• _Work order_: Wherever a line below holds the word "związana", copy that line.

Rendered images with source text
━━━━

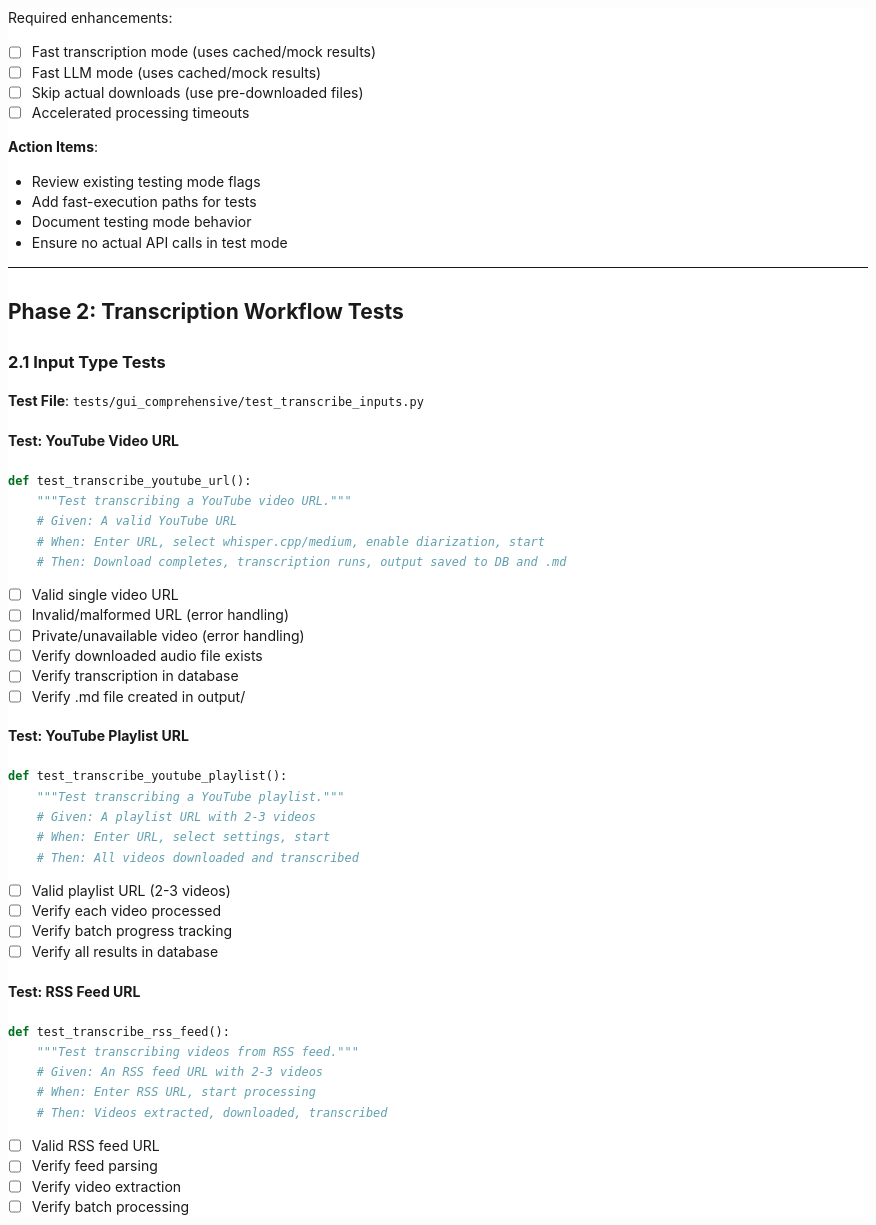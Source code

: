 Required enhancements:
- [ ] Fast transcription mode (uses cached/mock results)
- [ ] Fast LLM mode (uses cached/mock results)
- [ ] Skip actual downloads (use pre-downloaded files)
- [ ] Accelerated processing timeouts

**Action Items**:
- Review existing testing mode flags
- Add fast-execution paths for tests
- Document testing mode behavior
- Ensure no actual API calls in test mode

---

## Phase 2: Transcription Workflow Tests

### 2.1 Input Type Tests
**Test File**: `tests/gui_comprehensive/test_transcribe_inputs.py`

#### Test: YouTube Video URL
```python
def test_transcribe_youtube_url():
    """Test transcribing a YouTube video URL."""
    # Given: A valid YouTube URL
    # When: Enter URL, select whisper.cpp/medium, enable diarization, start
    # Then: Download completes, transcription runs, output saved to DB and .md
```
- [ ] Valid single video URL
- [ ] Invalid/malformed URL (error handling)
- [ ] Private/unavailable video (error handling)
- [ ] Verify downloaded audio file exists
- [ ] Verify transcription in database
- [ ] Verify .md file created in output/

#### Test: YouTube Playlist URL
```python
def test_transcribe_youtube_playlist():
    """Test transcribing a YouTube playlist."""
    # Given: A playlist URL with 2-3 videos
    # When: Enter URL, select settings, start
    # Then: All videos downloaded and transcribed
```
- [ ] Valid playlist URL (2-3 videos)
- [ ] Verify each video processed
- [ ] Verify batch progress tracking
- [ ] Verify all results in database

#### Test: RSS Feed URL
```python
def test_transcribe_rss_feed():
    """Test transcribing videos from RSS feed."""
    # Given: An RSS feed URL with 2-3 videos
    # When: Enter RSS URL, start processing
    # Then: Videos extracted, downloaded, transcribed
```
- [ ] Valid RSS feed URL
- [ ] Verify feed parsing
- [ ] Verify video extraction
- [ ] Verify batch processing
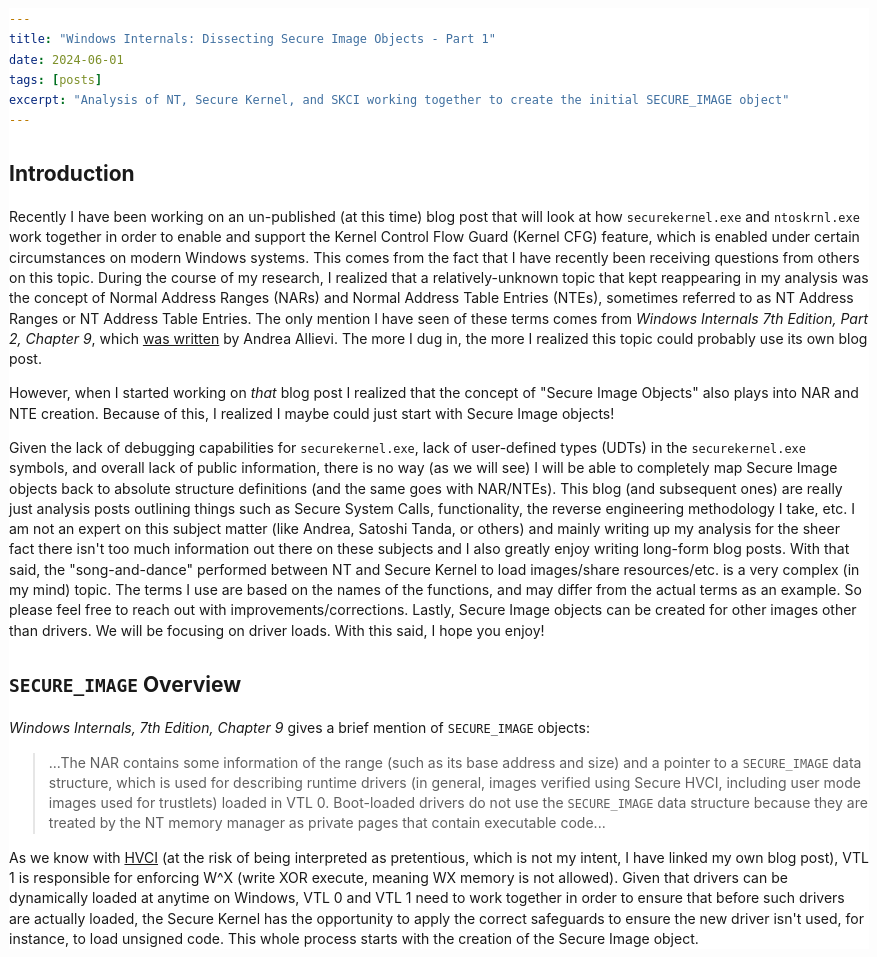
 ```yaml
---
title: "Windows Internals: Dissecting Secure Image Objects - Part 1"
date: 2024-06-01
tags: [posts]
excerpt: "Analysis of NT, Secure Kernel, and SKCI working together to create the initial SECURE_IMAGE object"
---
```

Introduction
---
Recently I have been working on an un-published (at this time) blog post that will look at how `securekernel.exe` and `ntoskrnl.exe` work together in order to enable and support the Kernel Control Flow Guard (Kernel CFG) feature, which is enabled under certain circumstances on modern Windows systems. This comes from the fact that I have recently been receiving questions from others on this topic. During the course of my research, I realized that a relatively-unknown topic that kept reappearing in my analysis was the concept of Normal Address Ranges (NARs) and Normal Address Table Entries (NTEs), sometimes referred to as NT Address Ranges or NT Address Table Entries. The only mention I have seen of these terms comes from _Windows Internals 7th Edition, Part 2, Chapter 9_, which [was written](https://x.com/aall86/status/1769795201415954442) by Andrea Allievi. The more I dug in, the more I realized this topic could probably use its own blog post.

However, when I started working on _that_ blog post I realized that the concept of "Secure Image Objects" also plays into NAR and NTE creation. Because of this, I realized I maybe could just start with Secure Image objects!

Given the lack of debugging capabilities for `securekernel.exe`, lack of user-defined types (UDTs) in the `securekernel.exe` symbols, and overall lack of public information, there is no way (as we will see) I will be able to completely map Secure Image objects back to absolute structure definitions (and the same goes with NAR/NTEs). This blog (and subsequent ones) are really just analysis posts outlining things such as Secure System Calls, functionality, the reverse engineering methodology I take, etc. I am not an expert on this subject matter (like Andrea, Satoshi Tanda, or others) and mainly writing up my analysis for the sheer fact there isn't too much information out there on these subjects and I also greatly enjoy writing long-form blog posts. With that said, the "song-and-dance" performed between NT and Secure Kernel to load images/share resources/etc. is a very complex (in my mind) topic. The terms I use are based on the names of the functions, and may differ from the actual terms as an example. So please feel free to reach out with improvements/corrections. Lastly, Secure Image objects can be created for other images other than drivers. We will be focusing on driver loads. With this said, I hope you enjoy!

`SECURE_IMAGE` Overview
---
_Windows Internals, 7th Edition, Chapter 9_ gives a brief mention of `SECURE_IMAGE` objects:

> ...The NAR contains some information of the range (such as its base address and size) and a pointer to a `SECURE_IMAGE` data structure, which is used for describing runtime drivers (in general, images verified using Secure HVCI, including user mode images used for trustlets) loaded in VTL 0. Boot-loaded drivers do not use the `SECURE_IMAGE` data structure because they are treated by the NT memory manager as private pages that contain executable code...

As we know with [HVCI](https://connormcgarr.github.io/hvci) (at the risk of being interpreted as pretentious, which is not my intent, I have linked my own blog post), VTL 1 is responsible for enforcing W^X (write XOR execute, meaning WX memory is not allowed). Given that drivers can be dynamically loaded at anytime on Windows, VTL 0 and VTL 1 need to work together in order to ensure that before such drivers are actually loaded, the Secure Kernel has the opportunity to apply the correct safeguards to ensure the new driver isn't used, for instance, to load unsigned code. This whole process starts with the creation of the Secure Image object.
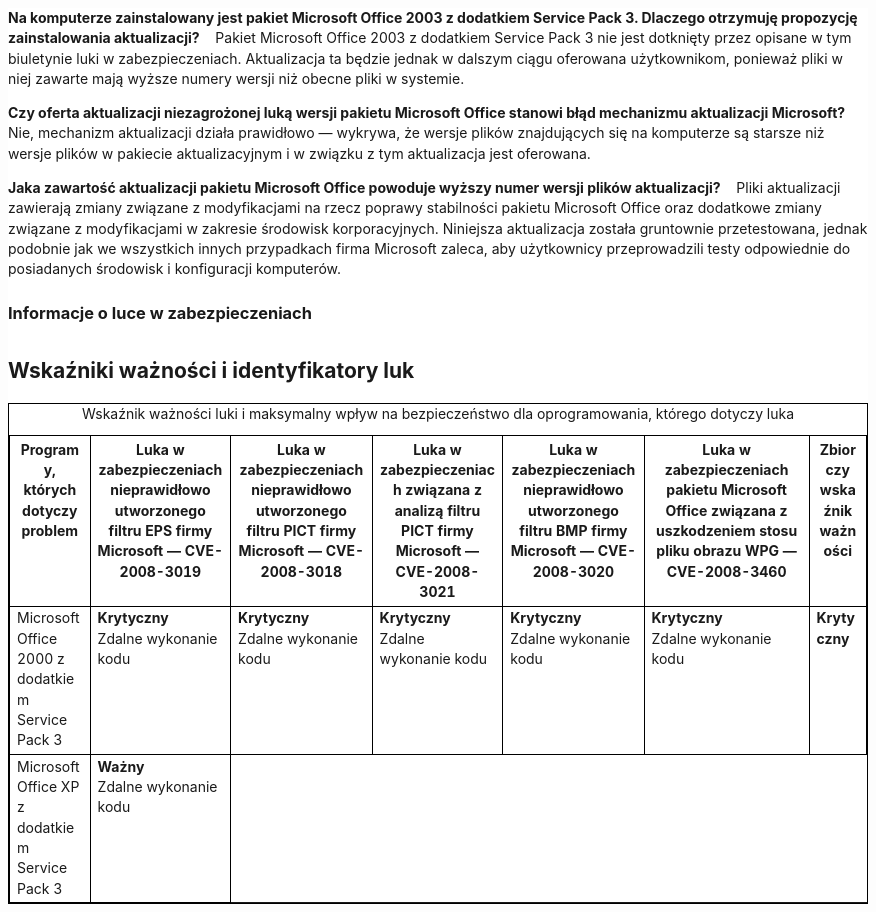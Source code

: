 **Na komputerze zainstalowany jest pakiet Microsoft Office 2003 z dodatkiem Service Pack 3. Dlaczego otrzymuję propozycję zainstalowania aktualizacji?**    
Pakiet Microsoft Office 2003 z dodatkiem Service Pack 3 nie jest dotknięty przez opisane w tym biuletynie luki w zabezpieczeniach. Aktualizacja ta będzie jednak w dalszym ciągu oferowana użytkownikom, ponieważ pliki w niej zawarte mają wyższe numery wersji niż obecne pliki w systemie.

**Czy oferta aktualizacji niezagrożonej luką wersji pakietu Microsoft Office stanowi błąd mechanizmu aktualizacji Microsoft?**    
Nie, mechanizm aktualizacji działa prawidłowo — wykrywa, że wersje plików znajdujących się na komputerze są starsze niż wersje plików w pakiecie aktualizacyjnym i w związku z tym aktualizacja jest oferowana.

**Jaka zawartość aktualizacji pakietu Microsoft Office powoduje wyższy numer wersji plików aktualizacji?**    
Pliki aktualizacji zawierają zmiany związane z modyfikacjami na rzecz poprawy stabilności pakietu Microsoft Office oraz dodatkowe zmiany związane z modyfikacjami w zakresie środowisk korporacyjnych. Niniejsza aktualizacja została gruntownie przetestowana, jednak podobnie jak we wszystkich innych przypadkach firma Microsoft zaleca, aby użytkownicy przeprowadzili testy odpowiednie do posiadanych środowisk i konfiguracji komputerów.

### Informacje o luce w zabezpieczeniach

Wskaźniki ważności i identyfikatory luk
---------------------------------------

 
<p> </p>
<table style="border:1px solid black;">
<caption>Wskaźnik ważności luki i maksymalny wpływ na bezpieczeństwo dla oprogramowania, którego dotyczy luka</caption>
<thead>
<tr class="header">
<th style="border:1px solid black;" >Programy, których dotyczy problem</th>
<th style="border:1px solid black;" >Luka w zabezpieczeniach nieprawidłowo utworzonego filtru EPS firmy Microsoft — CVE-2008-3019</th>
<th style="border:1px solid black;" >Luka w zabezpieczeniach nieprawidłowo utworzonego filtru PICT firmy Microsoft — CVE-2008-3018</th>
<th style="border:1px solid black;" >Luka w zabezpieczeniach związana z analizą filtru PICT firmy Microsoft — CVE-2008-3021</th>
<th style="border:1px solid black;" >Luka w zabezpieczeniach nieprawidłowo utworzonego filtru BMP firmy Microsoft — CVE-2008-3020</th>
<th style="border:1px solid black;" >Luka w zabezpieczeniach pakietu Microsoft Office związana z uszkodzeniem stosu pliku obrazu WPG — CVE-2008-3460</th>
<th style="border:1px solid black;" >Zbiorczy wskaźnik ważności</th>
</tr>
</thead>
<tbody>
<tr class="odd">
<td style="border:1px solid black;">Microsoft Office 2000 z dodatkiem Service Pack 3</td>
<td style="border:1px solid black;"><strong>Krytyczny</strong><br />
Zdalne wykonanie kodu</td>
<td style="border:1px solid black;"><strong>Krytyczny</strong><br />
Zdalne wykonanie kodu</td>
<td style="border:1px solid black;"><strong>Krytyczny</strong><br />
Zdalne wykonanie kodu</td>
<td style="border:1px solid black;"><strong>Krytyczny</strong><br />
Zdalne wykonanie kodu</td>
<td style="border:1px solid black;"><strong>Krytyczny</strong><br />
Zdalne wykonanie kodu</td>
<td style="border:1px solid black;"><strong>Krytyczny</strong></td>
</tr>
<tr class="even">
<td style="border:1px solid black;">Microsoft Office XP z dodatkiem Service Pack 3</td>
<td style="border:1px solid black;"><strong>Ważny</strong><br />
Zdalne wykonanie kodu</td>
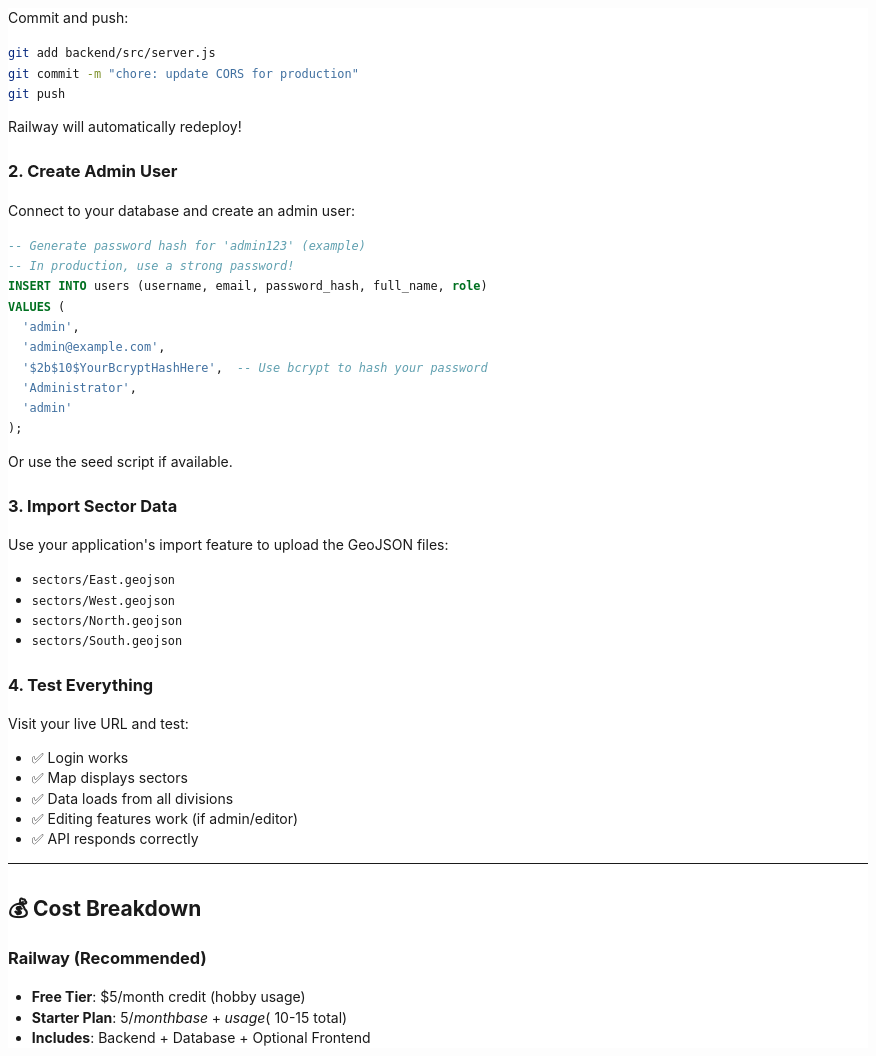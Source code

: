Commit and push:
```bash
git add backend/src/server.js
git commit -m "chore: update CORS for production"
git push
```

Railway will automatically redeploy!

### 2. Create Admin User

Connect to your database and create an admin user:

```sql
-- Generate password hash for 'admin123' (example)
-- In production, use a strong password!
INSERT INTO users (username, email, password_hash, full_name, role)
VALUES (
  'admin',
  'admin@example.com',
  '$2b$10$YourBcryptHashHere',  -- Use bcrypt to hash your password
  'Administrator',
  'admin'
);
```

Or use the seed script if available.

### 3. Import Sector Data

Use your application's import feature to upload the GeoJSON files:
- `sectors/East.geojson`
- `sectors/West.geojson`
- `sectors/North.geojson`
- `sectors/South.geojson`

### 4. Test Everything

Visit your live URL and test:
- ✅ Login works
- ✅ Map displays sectors
- ✅ Data loads from all divisions
- ✅ Editing features work (if admin/editor)
- ✅ API responds correctly

---

## 💰 Cost Breakdown

### Railway (Recommended)
- **Free Tier**: $5/month credit (hobby usage)
- **Starter Plan**: $5/month base + usage (~$10-15 total)
- **Includes**: Backend + Database + Optional Frontend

━━━━

• _Exercise answer_:
<th style="border:1px solid black;" >Luka w zabezpieczeniach związana z analizą filtru PICT firmy Microsoft — CVE-2008-3021</th>
<th style="border:1px solid black;" >Luka w zabezpieczeniach pakietu Microsoft Office związana z uszkodzeniem stosu pliku obrazu WPG — CVE-2008-3460</th>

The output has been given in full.